Shrinking hydrogels: a big idea for nanodevices
Three years ago, when Professor Chen Shih-chi was visiting Carnegie Mellon University as an invited speaker from Hong Kong, he happened to strike up a conversation with Dr Leon Zhao Yongxin. As a result of their discussion, the two researchers became inspired to use their combined expertise to solve a long-standing challenge in the manufacture of nanodevices.
Chen is a professor in the Department of Mechanical and Automation Engineering at the Chinese University of Hong Kong. At Carnegie Mellon, Zhao’s Biophotonics Lab develops technique to study biological and pathological processes in cells and tissues. For example, expansion microscopy is a protocol that enlarges samples embedded in a hydrogel, enabling a view of fine details without any upgrade of existing microscopes. What Chen and Zhao wanted to do was the exact opposite: create the 3D pattern of a material in hydrogel and shrink it for nanoscale resolution.

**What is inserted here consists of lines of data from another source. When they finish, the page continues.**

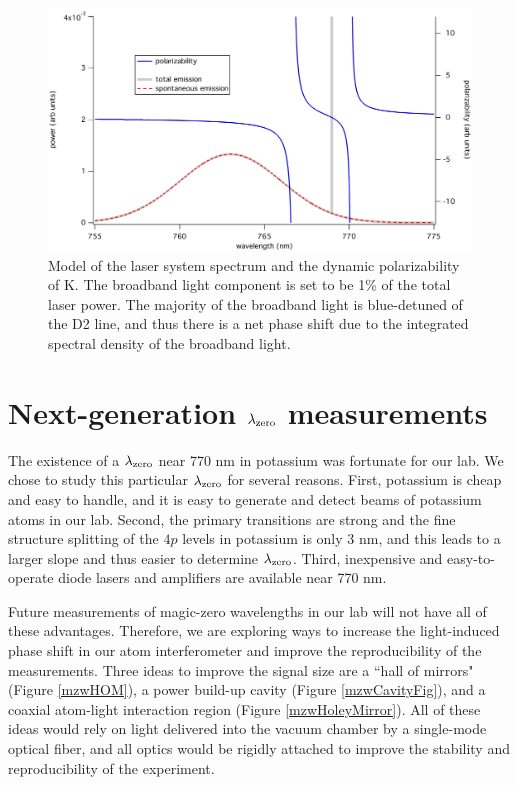 \begin{figure}
\centerline{\includegraphics[width=.9\textwidth]{Figures/ASEmodelSpectrum2.pdf}}
\caption[Plot of the laser spectrum and the dynamic polarizability of potassium.]{\label{mzwSponSpectrum}Model of the laser system spectrum and the dynamic polarizability of K. The  broadband light component is set to be 1\% of the total laser power. The majority of the broadband light is blue-detuned of the D2 line, and thus there is a net phase shift due to the integrated spectral density of the broadband light.}
\end{figure}




\section{Next-generation $\lambda_\textrm{zero}$ measurements}
\label{mzwNextGenSec}
The existence of a $\lambda_\textrm{zero}$ near 770 nm in potassium was fortunate for our lab. We chose to study this particular $\lambda_\textrm{zero}$ for several reasons. First, potassium is cheap and easy to handle, and it is easy to generate and detect beams of potassium atoms in our lab. Second, the primary transitions are strong and the fine structure splitting of the $4p$ levels in potassium is only 3 nm, and this leads to a larger slope and thus easier to determine $\lambda_\textrm{zero}$. Third, inexpensive and easy-to-operate diode lasers and amplifiers are available near 770 nm.

Future measurements of magic-zero wavelengths in our lab will not have all of these advantages. Therefore, we are exploring ways to increase the light-induced phase shift in our atom interferometer and improve the reproducibility of the measurements. Three ideas to improve the signal size are a ``hall of mirrors" (Figure \ref{mzwHOM}), a power build-up cavity (Figure \ref{mzwCavityFig}), and a coaxial atom-light interaction region (Figure \ref{mzwHoleyMirror}). All of these ideas would rely on light delivered into the vacuum chamber by a single-mode optical fiber, and all optics would be rigidly attached to improve the stability and reproducibility of the experiment. 

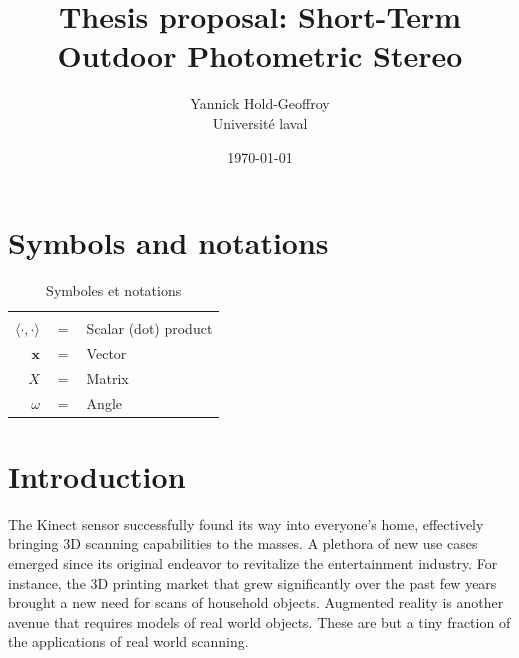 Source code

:\documentclass{report}
\title{Thesis proposal: Short-Term Outdoor Photometric Stereo}
\author{Yannick Hold-Geoffroy  \\
    Universit\'e laval  \\
    }
\date{\today}
\begin{document}
\maketitle

\tableofcontents

\newcommand{\boldomega}{\boldsymbol \omega} %
\newcommand{\boldmu}{\boldsymbol \mu} %
\newcommand{\bolddelta}{\boldsymbol \delta} %

\graphicspath{{figures/}}



\chapter*{Symbols and notations}

\begin{table}[htbp]\caption{Symboles et notations}
\centering %
\begin{tabular}{r c p{10cm} }

\hline & & \\
$\langle \cdot, \cdot \rangle$      & $=$ & Scalar (dot) product \\
$\mathbf{x}$                        & $=$ & Vector \\
$X$                                 & $=$ & Matrix \\
$\omega$                            & $=$ & Angle \\
\hline
\end{tabular}
\label{tab:TableOfNotationForMyResearch}
\end{table}


\chapter{Introduction}


The Kinect sensor successfully found its way into everyone's home, effectively bringing 3D scanning capabilities to the masses. A plethora of new use cases emerged since its original endeavor to revitalize the entertainment industry. For instance, the 3D printing market that grew significantly over the past few years brought a new need for scans of household objects. Augmented reality is another avenue that requires models of real world objects. These are but a tiny fraction of the applications of real world scanning.
\end{document}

“Shih-chi is known for inventing the ultrafast two-photon lithography system,” Zhao said. “We met during his visit to Carnegie Mellon and decided to combine our techniques and expertise to pursue this radical idea.”
Conventional 3D nanoscale printers focus a laser point to process materials serially, which is why it takes a long time to complete a design. Chen’s invention changes the width of the laser’s pulse to form patterned light sheets, allowing for a whole image containing hundreds of thousands of pixels to be printed at once. Called ‘femtosecond project two-photon lithography’, the method is up to 1,000 times faster than previous nanoprinting techniques.
For the process, researchers would direct the femtosecond two-photon laser to modify the network structure and pore size of the hydrogel, which then creates boundaries for water-dispersible materials. The hydrogel would then be immersed in water containing nanoparticles of metal, alloys, diamond, molecular crystals, polymers or fountain pen ink.
“Through fortuitous happenstance, the nanomaterials we tried were all attracted automatically to the printed pattern in hydrogel and assembled beautifully,” Zhao said. “As the gel shrinks and dehydrates, the materials become even more densely packed and connect to each other.”
This collaboration between Chen and Zhao may open doors for designing sophisticated nanodevices. The results have been published in the journal Science.
Zhao said: "In the end we would like to use the new technology to fabricate functional nanodevices, like nanocircuits, nanobiosensors, or even nanorobots for different applications. We are only limited by our imagination."